В конце «Скачки лорда Ренли» тень Ренли возвращается в Хайгарден, чтобы в последний раз увидеть свою возлюбленную, и глаза королевы Маргери наполняются слезами. Подобные чувства эпическая поэзия вызывала не только у Маргери. Поэт Виргилий публично читал новую часть своей поэмы «Энеида», повествующей об Энее, который покидает разрушенную Трою и отправляется со своими людьми в Италию, чтобы найти там новый дом и основать Римскую империю. Вскоре «Энеида» станет классическим произведением и краеугольным камнем западной литературной традиции, но в то время она была свежей, амбициозной и горячо ожидаемой. Одной из особенностей «Энеиды», делающей ее столь актуальной как во времена ее создания, так и сейчас, является то, что мифические события находят отклик даже в наши дни. Это проявляется в том, что Вергилия до сих пор часто цитируют.
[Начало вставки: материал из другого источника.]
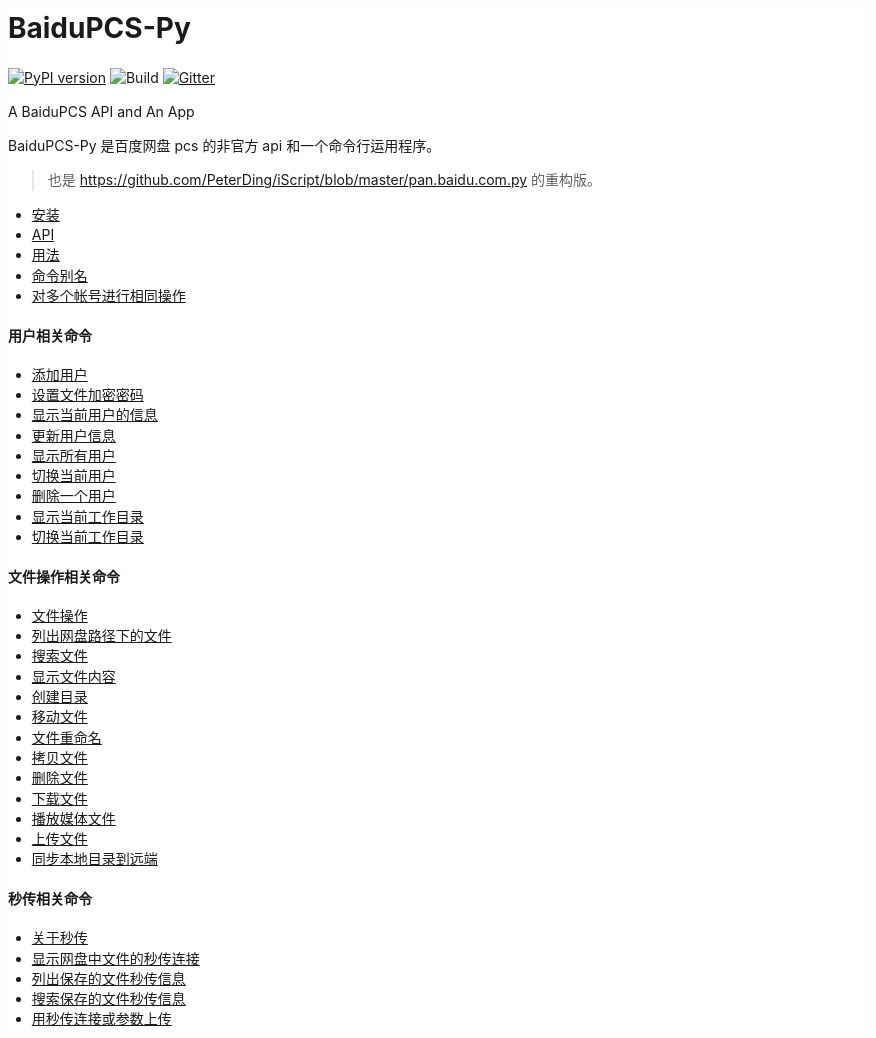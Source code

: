 # BaiduPCS-Py

[![PyPI version](https://badge.fury.io/py/baidupcs-py.svg)](https://badge.fury.io/py/baidupcs-py)
![Build](https://github.com/PeterDing/BaiduPCS-Py/workflows/BaiduPCS-Py%20Build%20&%20Test/badge.svg)
[![Gitter](https://badges.gitter.im/PeterDing/BaiduPCS-Py.svg)](https://gitter.im/PeterDing/BaiduPCS-Py?utm_source=badge&utm_medium=badge&utm_campaign=pr-badge)

A BaiduPCS API and An App

BaiduPCS-Py 是百度网盘 pcs 的非官方 api 和一个命令行运用程序。

> 也是 https://github.com/PeterDing/iScript/blob/master/pan.baidu.com.py 的重构版。

- [安装](#安装)
- [API](#API)
- [用法](#用法)
- [命令别名](#命令别名)
- [对多个帐号进行相同操作](#对多个帐号进行相同操作)

#### 用户相关命令

- [添加用户](#添加用户)
- [设置文件加密密码](#设置文件加密密码)
- [显示当前用户的信息](#显示当前用户的信息)
- [更新用户信息](#更新用户信息)
- [显示所有用户](#显示所有用户)
- [切换当前用户](#切换当前用户)
- [删除一个用户](#删除一个用户)
- [显示当前工作目录](#显示当前工作目录)
- [切换当前工作目录](#切换当前工作目录)

#### 文件操作相关命令

- [文件操作](#文件操作)
- [列出网盘路径下的文件](#列出网盘路径下的文件)
- [搜索文件](#搜索文件)
- [显示文件内容](#显示文件内容)
- [创建目录](#创建目录)
- [移动文件](#移动文件)
- [文件重命名](#文件重命名)
- [拷贝文件](#拷贝文件)
- [删除文件](#删除文件)
- [下载文件](#下载文件)
- [播放媒体文件](#播放媒体文件)
- [上传文件](#上传文件)
- [同步本地目录到远端](#同步本地目录到远端)

#### 秒传相关命令

- [关于秒传](#关于秒传)
- [显示网盘中文件的秒传连接](#显示网盘中文件的秒传连接)
- [列出保存的文件秒传信息](#列出保存的文件秒传信息)
- [搜索保存的文件秒传信息](#搜索保存的文件秒传信息)
- [用秒传连接或参数上传](#用秒传连接或参数上传)
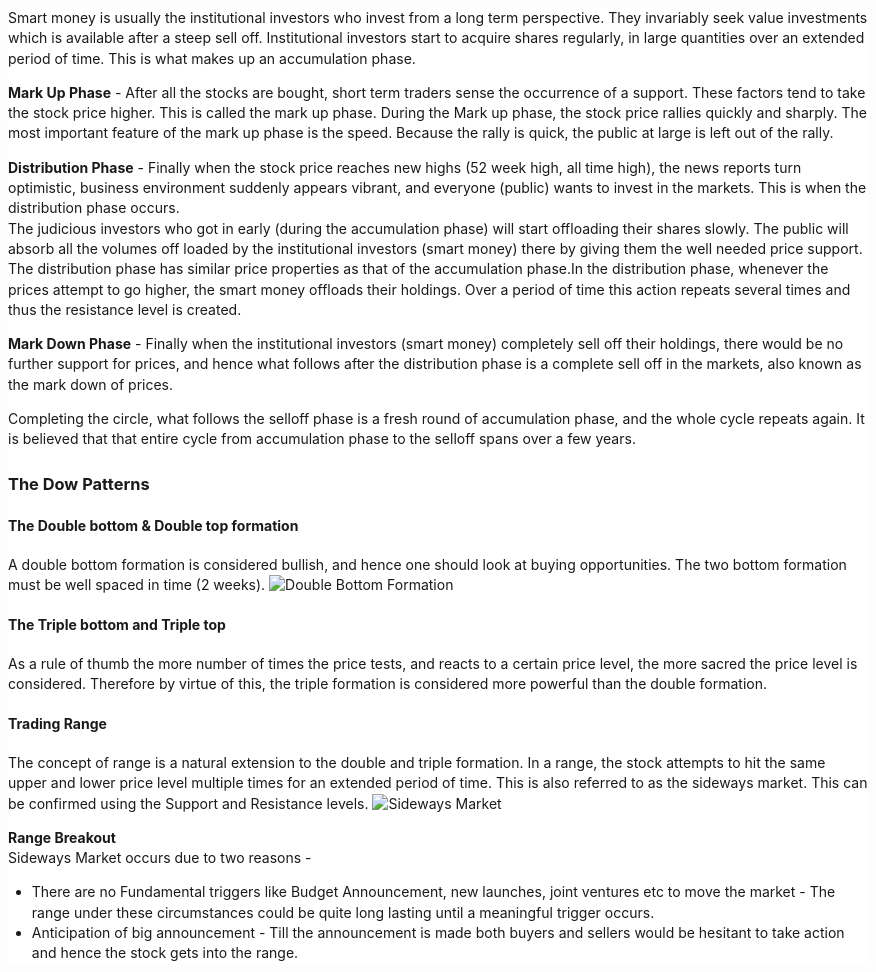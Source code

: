 Smart money is usually the institutional investors who invest from a long term perspective. They invariably seek value investments which is available after a steep sell off. Institutional investors start to acquire shares regularly, in large quantities over an extended period of time. This is what makes up an accumulation phase.  

**Mark Up Phase** - After all the stocks are bought, short term traders sense the occurrence of a support. These factors tend to take the stock price higher. This is called the mark up phase. During the Mark up phase, the stock price rallies quickly and sharply. The most important feature of the mark up phase is the speed. Because the rally is quick, the public at large is left out of the rally.    

**Distribution Phase** - Finally when the stock price reaches new highs (52 week high, all time high), the news reports turn optimistic, business environment suddenly appears vibrant, and everyone (public) wants to invest in the markets. This is when the distribution phase occurs.  
The judicious investors who got in early (during the accumulation phase) will start offloading their shares slowly. The public will absorb all the volumes off loaded by the institutional investors (smart money) there by giving them the well needed price support. The distribution phase has similar price properties as that of the accumulation phase.In the distribution phase, whenever the prices attempt to go higher, the smart money offloads their holdings. Over a period of time this action repeats several times and thus the resistance level is created.

**Mark Down Phase** - Finally when the institutional investors (smart money) completely sell off their holdings, there would be no further support for prices, and hence what follows after the distribution phase is a complete sell off in the markets, also known as the mark down of prices.  

Completing the circle, what follows the selloff phase is a fresh round of accumulation phase, and the whole cycle repeats again. It is believed that that entire cycle from accumulation phase to the selloff spans over a few years.  

### The Dow Patterns
#### The Double bottom & Double top formation
A double bottom formation is considered bullish, and hence one should look at buying opportunities. The two bottom formation must be well spaced in time (2 weeks).
![Double Bottom Formation](http://zerodha.com/varsity/wp-content/uploads/2014/10/M2-Ch17-Chart1.jpg)
#### The Triple bottom and Triple top
As a rule of thumb the more number of times the price tests, and reacts to a certain price level, the more sacred the price level is considered. Therefore by virtue of this, the triple formation is considered more powerful than the double formation.
#### Trading Range
The concept of range is a natural extension to the double and triple formation. In a range, the stock attempts to hit the same upper and lower price level multiple times for an extended period of time. This is also referred to as the sideways market. This can be confirmed using the Support and Resistance levels.
![Sideways Market](https://zerodha.com/varsity/wp-content/uploads/2014/10/M2-Ch18-Chart1.jpg)

**Range Breakout**  
Sideways Market occurs due to two reasons -
- There are no Fundamental triggers like Budget Announcement, new launches, joint ventures etc to move the market -  The range under these circumstances could be quite long lasting until a meaningful trigger occurs.
- Anticipation of big announcement - Till the announcement is made both buyers and sellers would be hesitant to take action and hence the stock gets into the range.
В середине своего путешествия Эней отправляется в загробный мир, где встречает призрак недавно умершего отца и слышит от него пророчество о великой славе своего народа. В зеленом уголке подземного мира (согласно Вергилию, не такого уж мрачного и обреченного) собираются души будущих римлян в ожидании рождения и судьбы. Отец Энея указывает на каждую из них своему сыну, рассказывает, кто они и кем станут – это выглядит так, будто два человека ходят по портретной галерее. В конце, когда Римская империя провозглашена и все великие римляне обозначены и представлены, остается одна тень – мальчика, который мог бы стать величайшим из них, если бы дожил до совершеннолетия. В один из самых проникновенных моментов поэмы Анхиз говорит: «Ты бы Марцеллом был!» Сейчас «Энеида», как правило, интересна темами преждевременной смерти ярких молодых мужчин и человеческих жертвах великих битв, но Марцелл остается для нас исторической сноской. Публика в те дни, однако, состояла не из современных историков, а, скорее, из императора Августа и его сестры Октавии. Слушая строчки Вергилия, она лишилась чувств, а император так рыдал, что чтение пришлось прекратить. Но если боль Октавии была подлинной, слезы Маргери могли быть представлением, устроенным в политических целях, тем не менее проявление сильных эмоций во время чтения поэм в древности считалось важной частью мероприятия. Вы чувствуете боль и страдания героев, но пока они умирают, наслаждаетесь обедом и отсутствием собственных бед.
Эта идея настолько укоренилась, что мы видим ее в эпической поэзии, которая любит останавливаться на моментах, где исполняется для героев и королей. В «Илиаде» Ахиллес, принимая важных послов, играет на лире, воспевая славу героев. В «Одиссее» Пенелопа, жена Одиссея, умоляет певца Фемия прекратить петь о возвращении греков из Трои, а вместо этого исполнить что-нибудь более спокойное. Ей слишком больно слушать эту песню, которой мы могли бы дать название «Возвращение греков», так как ее муж до сих пор странствовует по морю, пытаясь найти путь домой из Трои (и попадает во множество приключений, о которых рассказывается в следующих песнях «Одиссеи»). Пенелопа видит, что ее страдания также используются для развлечения людей. Список можно продолжать: царица Карфагена Дидона просит Энея, потерпевшего кораблекрушение в Африке, поведать свою историю о возвращении из Трои. «Вы просите меня вновь испытать ужасную, невыносимую боль», – говорит он ей, но все равно выполняет ее просьбу, чем завоевывает сердце царицы. Эпос, таким образом, не просто заставляет людей испытать эмоции, но и объединить собственный опыт с чьим-то еще, более значительным, чтобы показать им, какое место они занимают в мире себе подобных.